▶ AIM OF THE EXERCISE
All lines holding the word "tree" should be located in the records and copied.

▶ DATA

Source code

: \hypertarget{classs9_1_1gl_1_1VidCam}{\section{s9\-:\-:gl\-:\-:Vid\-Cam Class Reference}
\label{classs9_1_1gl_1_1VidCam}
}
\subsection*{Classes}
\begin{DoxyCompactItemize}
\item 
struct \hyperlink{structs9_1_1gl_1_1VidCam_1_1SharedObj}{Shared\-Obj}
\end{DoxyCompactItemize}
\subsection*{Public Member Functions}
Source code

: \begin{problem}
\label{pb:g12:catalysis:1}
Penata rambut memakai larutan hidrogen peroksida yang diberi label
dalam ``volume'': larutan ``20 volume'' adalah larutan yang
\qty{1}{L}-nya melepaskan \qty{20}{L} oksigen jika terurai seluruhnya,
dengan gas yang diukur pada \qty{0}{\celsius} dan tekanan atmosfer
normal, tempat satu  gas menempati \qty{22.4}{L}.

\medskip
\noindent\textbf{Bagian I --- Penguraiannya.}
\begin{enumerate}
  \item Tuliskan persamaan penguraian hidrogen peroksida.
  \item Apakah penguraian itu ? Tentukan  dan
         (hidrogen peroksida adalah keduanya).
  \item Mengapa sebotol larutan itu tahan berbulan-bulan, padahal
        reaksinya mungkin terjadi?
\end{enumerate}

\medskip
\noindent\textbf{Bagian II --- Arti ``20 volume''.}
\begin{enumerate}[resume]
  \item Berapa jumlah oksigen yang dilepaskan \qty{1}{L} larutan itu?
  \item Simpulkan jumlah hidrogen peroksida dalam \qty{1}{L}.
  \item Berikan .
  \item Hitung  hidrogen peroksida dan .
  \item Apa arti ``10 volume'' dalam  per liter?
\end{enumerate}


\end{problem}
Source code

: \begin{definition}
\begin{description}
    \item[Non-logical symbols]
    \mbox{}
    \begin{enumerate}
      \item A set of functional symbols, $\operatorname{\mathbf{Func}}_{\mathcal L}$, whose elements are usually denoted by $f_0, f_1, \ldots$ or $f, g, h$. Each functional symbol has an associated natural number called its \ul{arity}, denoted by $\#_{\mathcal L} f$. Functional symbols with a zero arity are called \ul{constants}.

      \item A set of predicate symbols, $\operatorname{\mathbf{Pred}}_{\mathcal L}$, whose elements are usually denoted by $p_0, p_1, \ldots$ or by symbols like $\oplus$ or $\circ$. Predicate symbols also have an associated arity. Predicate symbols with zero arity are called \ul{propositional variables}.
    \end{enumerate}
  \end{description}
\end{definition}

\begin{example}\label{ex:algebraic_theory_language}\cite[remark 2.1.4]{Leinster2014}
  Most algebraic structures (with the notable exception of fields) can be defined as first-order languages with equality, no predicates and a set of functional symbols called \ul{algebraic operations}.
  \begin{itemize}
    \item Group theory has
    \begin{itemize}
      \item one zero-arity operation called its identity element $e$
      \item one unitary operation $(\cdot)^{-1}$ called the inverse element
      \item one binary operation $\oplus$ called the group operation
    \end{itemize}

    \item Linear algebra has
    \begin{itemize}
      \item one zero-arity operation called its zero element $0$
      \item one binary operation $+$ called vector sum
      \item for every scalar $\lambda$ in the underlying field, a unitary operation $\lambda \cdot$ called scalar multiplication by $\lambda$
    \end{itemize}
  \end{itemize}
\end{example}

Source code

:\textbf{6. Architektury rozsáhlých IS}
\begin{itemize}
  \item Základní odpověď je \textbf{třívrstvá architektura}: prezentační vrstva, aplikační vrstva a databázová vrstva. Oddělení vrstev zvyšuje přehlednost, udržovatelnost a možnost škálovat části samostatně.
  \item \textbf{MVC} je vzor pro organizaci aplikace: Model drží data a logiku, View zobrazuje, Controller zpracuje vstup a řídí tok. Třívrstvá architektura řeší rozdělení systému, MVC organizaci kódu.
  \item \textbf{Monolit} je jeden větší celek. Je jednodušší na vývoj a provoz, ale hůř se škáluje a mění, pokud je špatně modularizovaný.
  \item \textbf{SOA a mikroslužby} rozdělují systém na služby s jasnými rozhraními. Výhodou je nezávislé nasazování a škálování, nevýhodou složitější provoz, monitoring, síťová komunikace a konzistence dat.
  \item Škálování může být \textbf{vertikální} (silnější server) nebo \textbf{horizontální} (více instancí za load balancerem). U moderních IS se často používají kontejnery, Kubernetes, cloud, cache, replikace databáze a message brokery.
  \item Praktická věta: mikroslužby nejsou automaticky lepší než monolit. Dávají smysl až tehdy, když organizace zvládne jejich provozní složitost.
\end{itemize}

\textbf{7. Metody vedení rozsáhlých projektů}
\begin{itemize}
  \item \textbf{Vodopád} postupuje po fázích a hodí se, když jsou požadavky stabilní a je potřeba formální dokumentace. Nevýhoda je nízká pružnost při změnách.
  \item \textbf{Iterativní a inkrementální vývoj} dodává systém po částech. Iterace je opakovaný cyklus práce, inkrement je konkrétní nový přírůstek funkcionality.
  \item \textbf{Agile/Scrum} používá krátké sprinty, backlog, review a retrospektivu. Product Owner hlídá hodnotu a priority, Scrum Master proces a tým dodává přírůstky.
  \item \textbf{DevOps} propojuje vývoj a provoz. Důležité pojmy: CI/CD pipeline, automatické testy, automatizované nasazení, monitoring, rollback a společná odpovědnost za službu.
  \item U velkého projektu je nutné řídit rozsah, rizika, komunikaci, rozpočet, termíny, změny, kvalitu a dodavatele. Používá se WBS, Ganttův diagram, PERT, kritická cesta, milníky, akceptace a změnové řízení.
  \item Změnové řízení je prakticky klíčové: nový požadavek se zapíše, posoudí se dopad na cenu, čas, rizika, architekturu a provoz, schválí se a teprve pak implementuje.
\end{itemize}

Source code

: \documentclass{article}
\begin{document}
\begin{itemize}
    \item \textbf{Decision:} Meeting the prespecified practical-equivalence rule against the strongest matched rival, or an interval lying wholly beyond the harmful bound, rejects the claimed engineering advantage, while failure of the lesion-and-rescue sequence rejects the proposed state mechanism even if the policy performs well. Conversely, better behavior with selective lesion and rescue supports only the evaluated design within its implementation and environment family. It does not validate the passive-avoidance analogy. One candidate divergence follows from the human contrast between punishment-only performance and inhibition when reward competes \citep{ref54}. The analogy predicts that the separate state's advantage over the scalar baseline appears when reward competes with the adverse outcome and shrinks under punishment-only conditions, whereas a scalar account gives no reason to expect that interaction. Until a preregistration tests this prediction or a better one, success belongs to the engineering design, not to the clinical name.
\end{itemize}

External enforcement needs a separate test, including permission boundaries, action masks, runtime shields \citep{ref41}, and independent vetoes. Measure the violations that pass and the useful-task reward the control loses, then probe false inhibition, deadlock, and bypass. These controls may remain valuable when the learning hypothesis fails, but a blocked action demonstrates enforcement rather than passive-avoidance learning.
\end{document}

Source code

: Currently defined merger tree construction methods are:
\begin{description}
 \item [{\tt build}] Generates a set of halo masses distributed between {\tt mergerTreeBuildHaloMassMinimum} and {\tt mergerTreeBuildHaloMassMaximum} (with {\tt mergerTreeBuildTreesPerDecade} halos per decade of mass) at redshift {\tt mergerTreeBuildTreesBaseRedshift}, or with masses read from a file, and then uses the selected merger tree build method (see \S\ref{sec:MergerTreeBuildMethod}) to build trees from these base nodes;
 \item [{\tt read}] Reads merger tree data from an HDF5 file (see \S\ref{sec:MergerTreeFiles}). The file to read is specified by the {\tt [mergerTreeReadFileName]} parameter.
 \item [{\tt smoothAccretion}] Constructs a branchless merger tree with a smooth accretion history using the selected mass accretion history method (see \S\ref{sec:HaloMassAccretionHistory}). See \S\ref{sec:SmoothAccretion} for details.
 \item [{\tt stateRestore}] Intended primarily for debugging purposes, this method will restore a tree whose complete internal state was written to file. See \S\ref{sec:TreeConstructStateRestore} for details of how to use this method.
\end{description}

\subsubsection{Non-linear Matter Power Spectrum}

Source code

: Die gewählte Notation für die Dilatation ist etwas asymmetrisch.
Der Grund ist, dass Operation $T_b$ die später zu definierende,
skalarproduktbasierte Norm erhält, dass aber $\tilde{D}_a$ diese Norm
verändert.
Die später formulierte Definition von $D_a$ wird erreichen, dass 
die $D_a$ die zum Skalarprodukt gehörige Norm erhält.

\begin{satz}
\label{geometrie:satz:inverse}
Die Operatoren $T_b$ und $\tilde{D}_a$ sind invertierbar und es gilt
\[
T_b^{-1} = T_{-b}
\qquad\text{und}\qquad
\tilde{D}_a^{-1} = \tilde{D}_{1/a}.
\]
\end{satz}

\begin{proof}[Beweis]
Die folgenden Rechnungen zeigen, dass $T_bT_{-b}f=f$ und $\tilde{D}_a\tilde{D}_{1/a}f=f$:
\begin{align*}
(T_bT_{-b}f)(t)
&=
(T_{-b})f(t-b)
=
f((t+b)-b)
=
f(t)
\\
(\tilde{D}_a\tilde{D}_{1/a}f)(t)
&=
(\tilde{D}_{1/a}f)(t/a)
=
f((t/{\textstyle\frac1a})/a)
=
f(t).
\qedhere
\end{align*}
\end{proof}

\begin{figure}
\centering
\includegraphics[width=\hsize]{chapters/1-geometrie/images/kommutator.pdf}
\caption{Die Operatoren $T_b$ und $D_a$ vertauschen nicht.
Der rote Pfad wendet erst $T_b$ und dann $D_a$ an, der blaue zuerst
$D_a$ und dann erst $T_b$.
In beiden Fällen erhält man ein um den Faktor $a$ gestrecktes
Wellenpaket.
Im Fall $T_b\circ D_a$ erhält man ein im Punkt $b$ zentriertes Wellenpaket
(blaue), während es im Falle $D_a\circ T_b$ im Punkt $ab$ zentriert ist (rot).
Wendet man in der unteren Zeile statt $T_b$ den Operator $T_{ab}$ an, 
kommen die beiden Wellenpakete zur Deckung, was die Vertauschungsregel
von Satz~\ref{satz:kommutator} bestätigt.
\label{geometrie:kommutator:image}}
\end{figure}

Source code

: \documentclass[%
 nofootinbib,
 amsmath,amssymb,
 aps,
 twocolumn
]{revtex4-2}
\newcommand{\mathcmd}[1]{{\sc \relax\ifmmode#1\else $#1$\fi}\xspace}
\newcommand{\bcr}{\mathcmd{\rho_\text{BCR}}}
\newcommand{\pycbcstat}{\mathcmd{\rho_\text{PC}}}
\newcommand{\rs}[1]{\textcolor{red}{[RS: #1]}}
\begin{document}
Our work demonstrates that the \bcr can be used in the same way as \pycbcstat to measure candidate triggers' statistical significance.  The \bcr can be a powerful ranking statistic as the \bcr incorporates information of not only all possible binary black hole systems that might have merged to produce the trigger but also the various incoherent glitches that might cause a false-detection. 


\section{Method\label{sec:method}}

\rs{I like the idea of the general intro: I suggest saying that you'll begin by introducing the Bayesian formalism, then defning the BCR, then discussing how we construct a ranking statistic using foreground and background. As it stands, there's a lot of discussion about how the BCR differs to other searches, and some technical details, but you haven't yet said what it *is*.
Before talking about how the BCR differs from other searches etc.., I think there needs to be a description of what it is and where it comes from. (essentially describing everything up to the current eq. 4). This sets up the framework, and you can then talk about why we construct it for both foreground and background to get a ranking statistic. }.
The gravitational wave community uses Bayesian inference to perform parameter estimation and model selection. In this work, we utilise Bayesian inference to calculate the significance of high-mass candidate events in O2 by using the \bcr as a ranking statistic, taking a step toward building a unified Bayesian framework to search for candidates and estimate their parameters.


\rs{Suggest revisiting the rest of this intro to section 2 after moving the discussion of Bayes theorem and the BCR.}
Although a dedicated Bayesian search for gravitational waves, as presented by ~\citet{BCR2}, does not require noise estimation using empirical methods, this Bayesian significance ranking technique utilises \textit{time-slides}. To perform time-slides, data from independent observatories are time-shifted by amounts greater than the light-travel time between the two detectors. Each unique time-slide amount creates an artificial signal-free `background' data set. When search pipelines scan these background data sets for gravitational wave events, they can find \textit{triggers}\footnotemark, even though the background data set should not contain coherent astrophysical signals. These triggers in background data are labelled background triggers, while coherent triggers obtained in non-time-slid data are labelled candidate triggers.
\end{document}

▶ OUTPUT OF THE EXERCISE
: Currently defined merger tree construction methods are:
 \item [{\tt build}] Generates a set of halo masses distributed between {\tt mergerTreeBuildHaloMassMinimum} and {\tt mergerTreeBuildHaloMassMaximum} (with {\tt mergerTreeBuildTreesPerDecade} halos per decade of mass) at redshift {\tt mergerTreeBuildTreesBaseRedshift}, or with masses read from a file, and then uses the selected merger tree build method (see \S\ref{sec:MergerTreeBuildMethod}) to build trees from these base nodes;
 \item [{\tt read}] Reads merger tree data from an HDF5 file (see \S\ref{sec:MergerTreeFiles}). The file to read is specified by the {\tt [mergerTreeReadFileName]} parameter.
 \item [{\tt smoothAccretion}] Constructs a branchless merger tree with a smooth accretion history using the selected mass accretion history method (see \S\ref{sec:HaloMassAccretionHistory}). See \S\ref{sec:SmoothAccretion} for details.
 \item [{\tt stateRestore}] Intended primarily for debugging purposes, this method will restore a tree whose complete internal state was written to file. See \S\ref{sec:TreeConstructStateRestore} for details of how to use this method.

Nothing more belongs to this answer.